Dopo avere, infatti, collegato l’accoglimento dell’istanza difensiva sul punto agli esiti degli accertamenti peritali di prime cure, contrari al riconoscimento del vizio parziale di mente ma altrettanto esaustivi nella indicazione di una condizione soggettiva peculiare dell’imputato, strettamente collegata ai fatti di causa, hanno i giudicanti escluso la possibilità di un trattamento delle attenuanti in parola oltre il giudizio di equivalenza con le aggravanti contestate e con la recidiva sulla scorta di una evidente gravità del fatto. Di qui la palese infondatezza delle censure difensive, attesa la correttezza giuridica e logica dell’argomentare del giudice a quo, argomentare pienamente coerente con i principi innanzi esposti. Quanto, infine, alla censurata scelta in ordine alla pena base individuata dai giudicanti per il reato di omicidio, rammenta la Corte i principi costantemente affermati in questa sede di legittimità, volti al riconoscimento della più ampia discrezionalità del giudicante, il quale attraverso essa esprime l’in sè della giurisdizione, discrezionalità esercitabile da parte del giudice col solo limite della motivazione, che, per quanto premesso, ben può articolarsi rapidamente ed attraverso la valorizzazione di un elemento di giudizio (nella fattispecie la gravità del fatto) rispetto ad altri neppure considerati ai fini della decisione (Cass., Sez. Un., 25/02/2010, n. 10713; Cass., Sez. 3^, 17/11/2009, n. 6641; Cass., Sez. 5^, 06/09/2002, n.30284).

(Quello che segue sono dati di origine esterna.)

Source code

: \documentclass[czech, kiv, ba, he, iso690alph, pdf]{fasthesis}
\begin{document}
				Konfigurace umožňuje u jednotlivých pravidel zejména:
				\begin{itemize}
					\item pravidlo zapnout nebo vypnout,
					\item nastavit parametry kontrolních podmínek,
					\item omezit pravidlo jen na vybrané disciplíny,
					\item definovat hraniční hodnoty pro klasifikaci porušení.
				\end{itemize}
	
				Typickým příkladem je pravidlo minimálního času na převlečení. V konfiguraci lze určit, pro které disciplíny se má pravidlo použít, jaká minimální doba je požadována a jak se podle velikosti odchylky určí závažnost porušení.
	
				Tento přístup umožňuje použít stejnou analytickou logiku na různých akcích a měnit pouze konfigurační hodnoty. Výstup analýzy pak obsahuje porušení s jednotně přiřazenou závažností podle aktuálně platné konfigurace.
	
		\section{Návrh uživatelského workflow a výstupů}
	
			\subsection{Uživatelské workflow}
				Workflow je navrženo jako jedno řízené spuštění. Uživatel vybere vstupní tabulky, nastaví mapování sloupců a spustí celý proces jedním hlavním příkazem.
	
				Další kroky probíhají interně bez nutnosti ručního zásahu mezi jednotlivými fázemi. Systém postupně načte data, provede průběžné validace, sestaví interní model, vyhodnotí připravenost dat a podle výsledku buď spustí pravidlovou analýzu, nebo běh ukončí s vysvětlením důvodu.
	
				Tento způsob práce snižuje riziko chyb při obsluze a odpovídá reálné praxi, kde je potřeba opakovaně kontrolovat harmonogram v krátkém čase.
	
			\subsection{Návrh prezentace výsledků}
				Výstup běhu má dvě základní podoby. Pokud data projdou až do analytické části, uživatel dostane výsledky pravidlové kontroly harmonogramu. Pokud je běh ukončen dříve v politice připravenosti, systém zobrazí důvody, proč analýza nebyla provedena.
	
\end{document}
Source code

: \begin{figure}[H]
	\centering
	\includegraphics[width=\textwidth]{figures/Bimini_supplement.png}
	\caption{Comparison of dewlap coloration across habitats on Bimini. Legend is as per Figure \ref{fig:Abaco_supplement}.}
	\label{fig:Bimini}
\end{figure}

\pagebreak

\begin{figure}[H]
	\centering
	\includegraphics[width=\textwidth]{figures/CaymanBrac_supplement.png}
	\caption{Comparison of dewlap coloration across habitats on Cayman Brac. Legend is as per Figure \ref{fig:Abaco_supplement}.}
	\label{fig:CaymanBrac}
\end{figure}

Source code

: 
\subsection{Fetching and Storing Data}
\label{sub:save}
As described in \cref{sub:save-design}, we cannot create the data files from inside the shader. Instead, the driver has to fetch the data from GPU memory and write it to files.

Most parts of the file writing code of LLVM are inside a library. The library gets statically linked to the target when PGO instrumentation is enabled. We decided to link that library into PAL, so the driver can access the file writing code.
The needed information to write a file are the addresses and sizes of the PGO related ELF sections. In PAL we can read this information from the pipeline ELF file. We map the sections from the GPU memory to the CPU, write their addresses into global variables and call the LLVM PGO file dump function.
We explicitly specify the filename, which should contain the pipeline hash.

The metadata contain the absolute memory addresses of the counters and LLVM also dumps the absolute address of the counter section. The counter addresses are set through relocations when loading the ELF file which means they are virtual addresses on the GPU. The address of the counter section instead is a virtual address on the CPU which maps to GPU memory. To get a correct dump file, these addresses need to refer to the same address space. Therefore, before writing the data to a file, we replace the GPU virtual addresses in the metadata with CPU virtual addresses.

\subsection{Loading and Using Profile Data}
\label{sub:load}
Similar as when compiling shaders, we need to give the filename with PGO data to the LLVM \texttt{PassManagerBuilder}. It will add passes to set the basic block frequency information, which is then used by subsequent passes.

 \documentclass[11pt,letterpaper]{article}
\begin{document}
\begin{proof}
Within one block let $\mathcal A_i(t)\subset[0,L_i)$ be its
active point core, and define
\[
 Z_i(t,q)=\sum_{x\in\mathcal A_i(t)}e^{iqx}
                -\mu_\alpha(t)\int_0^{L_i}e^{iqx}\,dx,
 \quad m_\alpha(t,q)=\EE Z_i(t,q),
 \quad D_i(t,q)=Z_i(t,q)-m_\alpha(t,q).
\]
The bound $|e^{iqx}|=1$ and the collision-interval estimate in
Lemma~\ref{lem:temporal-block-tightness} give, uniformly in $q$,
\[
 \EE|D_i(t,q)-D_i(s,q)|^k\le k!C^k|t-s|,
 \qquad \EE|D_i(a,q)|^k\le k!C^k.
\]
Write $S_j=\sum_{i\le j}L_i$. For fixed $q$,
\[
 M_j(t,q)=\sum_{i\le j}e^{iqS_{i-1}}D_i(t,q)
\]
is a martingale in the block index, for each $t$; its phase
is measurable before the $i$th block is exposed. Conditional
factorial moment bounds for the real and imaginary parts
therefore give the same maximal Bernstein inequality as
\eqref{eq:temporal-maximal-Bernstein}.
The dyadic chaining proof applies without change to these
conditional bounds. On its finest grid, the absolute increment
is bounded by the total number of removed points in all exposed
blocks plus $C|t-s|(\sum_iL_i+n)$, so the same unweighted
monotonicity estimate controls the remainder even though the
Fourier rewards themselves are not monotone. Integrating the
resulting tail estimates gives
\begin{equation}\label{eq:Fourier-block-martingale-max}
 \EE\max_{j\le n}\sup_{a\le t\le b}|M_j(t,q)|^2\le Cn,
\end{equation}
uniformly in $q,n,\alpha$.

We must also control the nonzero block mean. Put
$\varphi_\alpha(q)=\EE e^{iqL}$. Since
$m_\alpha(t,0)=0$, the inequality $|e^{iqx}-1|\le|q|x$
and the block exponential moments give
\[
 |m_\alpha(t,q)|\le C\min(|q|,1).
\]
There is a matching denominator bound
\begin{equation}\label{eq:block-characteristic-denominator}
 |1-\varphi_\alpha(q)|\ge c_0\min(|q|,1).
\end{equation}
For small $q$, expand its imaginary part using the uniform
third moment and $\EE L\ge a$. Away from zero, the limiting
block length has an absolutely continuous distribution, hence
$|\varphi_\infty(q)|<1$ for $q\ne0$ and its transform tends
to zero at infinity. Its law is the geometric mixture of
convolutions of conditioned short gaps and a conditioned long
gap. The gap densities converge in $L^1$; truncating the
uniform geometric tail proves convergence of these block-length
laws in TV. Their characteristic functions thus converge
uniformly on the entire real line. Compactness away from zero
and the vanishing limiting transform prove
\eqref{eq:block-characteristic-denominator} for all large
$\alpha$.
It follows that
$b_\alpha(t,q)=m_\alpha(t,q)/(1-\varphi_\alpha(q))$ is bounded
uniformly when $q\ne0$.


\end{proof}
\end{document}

5. Il ricorso è, in conclusione, inammissibile ed alla declaratoria di inammissibilità consegue sia la condanna al pagamento delle spese del procedimento, sia quella al pagamento di una somma in favore della Cassa delle ammende, somma che si stima equo determinare in Euro 1.000,00.

P.Q.M.

la Corte dichiara inammissibile il ricorso e condanna il ricorrente al pagamento delle spese processuali ed al versamento della somma di Euro 1000,00 alla Cassa delle ammende.

Testo non ufficiale. La sola stampa del bollettino ufficiale ha carattere legale.